Nothing but the pictures gets dropped; retype every entry exactly.
** MATERIAL FOR THIS EXERCISE follows **
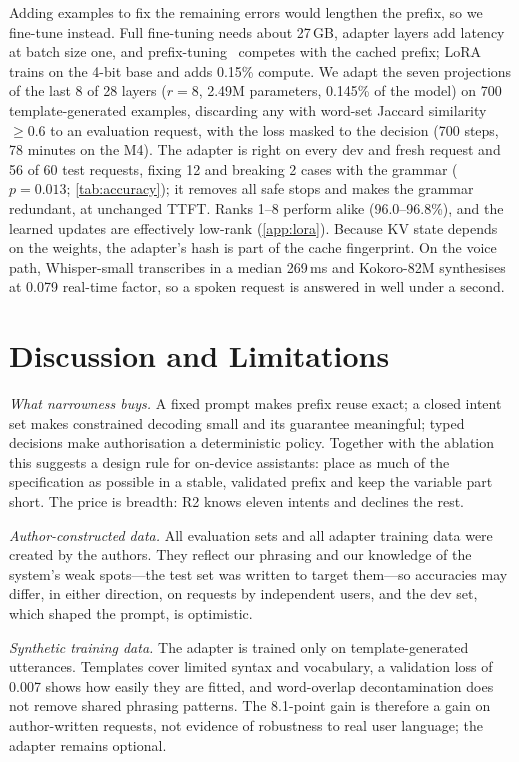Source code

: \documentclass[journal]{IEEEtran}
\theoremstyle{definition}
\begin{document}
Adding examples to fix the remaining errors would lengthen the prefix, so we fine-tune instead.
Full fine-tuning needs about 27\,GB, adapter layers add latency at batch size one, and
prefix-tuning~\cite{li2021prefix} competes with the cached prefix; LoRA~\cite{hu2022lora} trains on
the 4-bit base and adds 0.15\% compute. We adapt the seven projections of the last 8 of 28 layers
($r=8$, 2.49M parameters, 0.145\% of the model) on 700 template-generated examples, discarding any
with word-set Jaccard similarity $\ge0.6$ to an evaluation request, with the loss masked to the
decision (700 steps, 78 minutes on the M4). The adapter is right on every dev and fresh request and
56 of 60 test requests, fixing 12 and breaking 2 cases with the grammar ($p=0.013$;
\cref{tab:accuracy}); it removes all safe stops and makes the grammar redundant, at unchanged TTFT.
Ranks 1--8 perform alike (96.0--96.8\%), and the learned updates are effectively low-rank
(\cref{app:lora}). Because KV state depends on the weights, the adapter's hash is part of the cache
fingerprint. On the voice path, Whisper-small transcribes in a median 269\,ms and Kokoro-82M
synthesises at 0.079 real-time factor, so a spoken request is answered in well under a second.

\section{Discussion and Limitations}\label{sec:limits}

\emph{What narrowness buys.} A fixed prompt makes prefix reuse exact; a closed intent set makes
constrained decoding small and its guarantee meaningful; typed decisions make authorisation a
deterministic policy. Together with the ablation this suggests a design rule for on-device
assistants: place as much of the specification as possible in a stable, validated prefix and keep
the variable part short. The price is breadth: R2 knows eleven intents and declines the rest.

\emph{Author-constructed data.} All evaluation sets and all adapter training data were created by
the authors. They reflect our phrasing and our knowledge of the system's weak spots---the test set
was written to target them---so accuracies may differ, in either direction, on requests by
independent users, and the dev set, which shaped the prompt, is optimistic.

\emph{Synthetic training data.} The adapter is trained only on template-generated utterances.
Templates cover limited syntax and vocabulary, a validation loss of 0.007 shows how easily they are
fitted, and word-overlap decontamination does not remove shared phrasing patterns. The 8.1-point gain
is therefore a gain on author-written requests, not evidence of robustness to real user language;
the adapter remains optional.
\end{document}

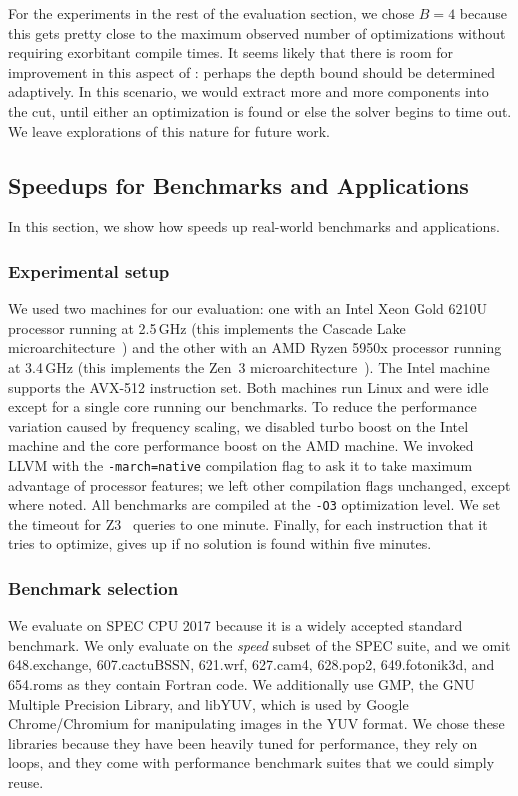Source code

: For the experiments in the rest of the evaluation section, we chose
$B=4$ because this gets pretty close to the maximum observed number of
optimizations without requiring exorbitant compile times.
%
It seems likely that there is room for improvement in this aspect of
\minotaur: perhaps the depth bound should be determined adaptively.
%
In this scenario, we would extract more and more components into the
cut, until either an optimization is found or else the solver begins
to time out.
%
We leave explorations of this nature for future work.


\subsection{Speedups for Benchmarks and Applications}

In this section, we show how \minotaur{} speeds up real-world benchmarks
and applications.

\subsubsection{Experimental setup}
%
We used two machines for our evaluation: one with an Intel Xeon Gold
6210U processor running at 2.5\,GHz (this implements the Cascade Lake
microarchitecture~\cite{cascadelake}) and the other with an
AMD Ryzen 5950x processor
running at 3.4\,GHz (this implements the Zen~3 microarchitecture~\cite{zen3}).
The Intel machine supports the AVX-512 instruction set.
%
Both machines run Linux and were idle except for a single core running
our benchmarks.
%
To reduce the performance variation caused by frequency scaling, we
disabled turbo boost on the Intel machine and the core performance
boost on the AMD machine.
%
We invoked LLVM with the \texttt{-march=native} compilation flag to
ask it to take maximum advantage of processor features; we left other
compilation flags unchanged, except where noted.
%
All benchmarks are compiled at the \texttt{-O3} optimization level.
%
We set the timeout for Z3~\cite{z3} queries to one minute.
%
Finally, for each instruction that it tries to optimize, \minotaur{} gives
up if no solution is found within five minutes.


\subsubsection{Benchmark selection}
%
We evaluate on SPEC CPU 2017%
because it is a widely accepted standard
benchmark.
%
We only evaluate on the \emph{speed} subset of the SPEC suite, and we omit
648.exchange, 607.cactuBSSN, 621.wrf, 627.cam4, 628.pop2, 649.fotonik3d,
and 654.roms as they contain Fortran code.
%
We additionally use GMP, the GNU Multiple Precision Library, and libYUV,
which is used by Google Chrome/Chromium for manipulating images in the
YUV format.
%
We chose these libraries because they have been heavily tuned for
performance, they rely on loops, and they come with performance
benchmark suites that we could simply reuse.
** End of MATERIAL FOR THIS EXERCISE **
ANSWER TO THIS PROBLEM:
Source code

: \documentclass[journal]{IEEEtran}
\theoremstyle{definition}
\begin{document}
Adding examples to fix the remaining errors would lengthen the prefix, so we fine-tune instead.
Full fine-tuning needs about 27\,GB, adapter layers add latency at batch size one, and
prefix-tuning~\cite{li2021prefix} competes with the cached prefix; LoRA~\cite{hu2022lora} trains on
the 4-bit base and adds 0.15\% compute. We adapt the seven projections of the last 8 of 28 layers
($r=8$, 2.49M parameters, 0.145\% of the model) on 700 template-generated examples, discarding any
with word-set Jaccard similarity $\ge0.6$ to an evaluation request, with the loss masked to the
decision (700 steps, 78 minutes on the M4). The adapter is right on every dev and fresh request and
56 of 60 test requests, fixing 12 and breaking 2 cases with the grammar ($p=0.013$;
\cref{tab:accuracy}); it removes all safe stops and makes the grammar redundant, at unchanged TTFT.
Ranks 1--8 perform alike (96.0--96.8\%), and the learned updates are effectively low-rank
(\cref{app:lora}). Because KV state depends on the weights, the adapter's hash is part of the cache
fingerprint. On the voice path, Whisper-small transcribes in a median 269\,ms and Kokoro-82M
synthesises at 0.079 real-time factor, so a spoken request is answered in well under a second.

\section{Discussion and Limitations}\label{sec:limits}

\emph{What narrowness buys.} A fixed prompt makes prefix reuse exact; a closed intent set makes
constrained decoding small and its guarantee meaningful; typed decisions make authorisation a
deterministic policy. Together with the ablation this suggests a design rule for on-device
assistants: place as much of the specification as possible in a stable, validated prefix and keep
the variable part short. The price is breadth: R2 knows eleven intents and declines the rest.

\emph{Author-constructed data.} All evaluation sets and all adapter training data were created by
the authors. They reflect our phrasing and our knowledge of the system's weak spots---the test set
was written to target them---so accuracies may differ, in either direction, on requests by
independent users, and the dev set, which shaped the prompt, is optimistic.

\emph{Synthetic training data.} The adapter is trained only on template-generated utterances.
Templates cover limited syntax and vocabulary, a validation loss of 0.007 shows how easily they are
fitted, and word-overlap decontamination does not remove shared phrasing patterns. The 8.1-point gain
is therefore a gain on author-written requests, not evidence of robustness to real user language;
the adapter remains optional.
\end{document}

Source code

: For the experiments in the rest of the evaluation section, we chose
$B=4$ because this gets pretty close to the maximum observed number of
optimizations without requiring exorbitant compile times.
%
It seems likely that there is room for improvement in this aspect of
\minotaur: perhaps the depth bound should be determined adaptively.
%
In this scenario, we would extract more and more components into the
cut, until either an optimization is found or else the solver begins
to time out.
%
We leave explorations of this nature for future work.


\subsection{Speedups for Benchmarks and Applications}

In this section, we show how \minotaur{} speeds up real-world benchmarks
and applications.

\subsubsection{Experimental setup}
%
We used two machines for our evaluation: one with an Intel Xeon Gold
6210U processor running at 2.5\,GHz (this implements the Cascade Lake
microarchitecture~\cite{cascadelake}) and the other with an
AMD Ryzen 5950x processor
running at 3.4\,GHz (this implements the Zen~3 microarchitecture~\cite{zen3}).
The Intel machine supports the AVX-512 instruction set.
%
Both machines run Linux and were idle except for a single core running
our benchmarks.
%
To reduce the performance variation caused by frequency scaling, we
disabled turbo boost on the Intel machine and the core performance
boost on the AMD machine.
%
We invoked LLVM with the \texttt{-march=native} compilation flag to
ask it to take maximum advantage of processor features; we left other
compilation flags unchanged, except where noted.
%
All benchmarks are compiled at the \texttt{-O3} optimization level.
%
We set the timeout for Z3~\cite{z3} queries to one minute.
%
Finally, for each instruction that it tries to optimize, \minotaur{} gives
up if no solution is found within five minutes.


\subsubsection{Benchmark selection}
%
We evaluate on SPEC CPU 2017%
because it is a widely accepted standard
benchmark.
%
We only evaluate on the \emph{speed} subset of the SPEC suite, and we omit
648.exchange, 607.cactuBSSN, 621.wrf, 627.cam4, 628.pop2, 649.fotonik3d,
and 654.roms as they contain Fortran code.
%
We additionally use GMP, the GNU Multiple Precision Library, and libYUV,
which is used by Google Chrome/Chromium for manipulating images in the
YUV format.
%
We chose these libraries because they have been heavily tuned for
performance, they rely on loops, and they come with performance
benchmark suites that we could simply reuse.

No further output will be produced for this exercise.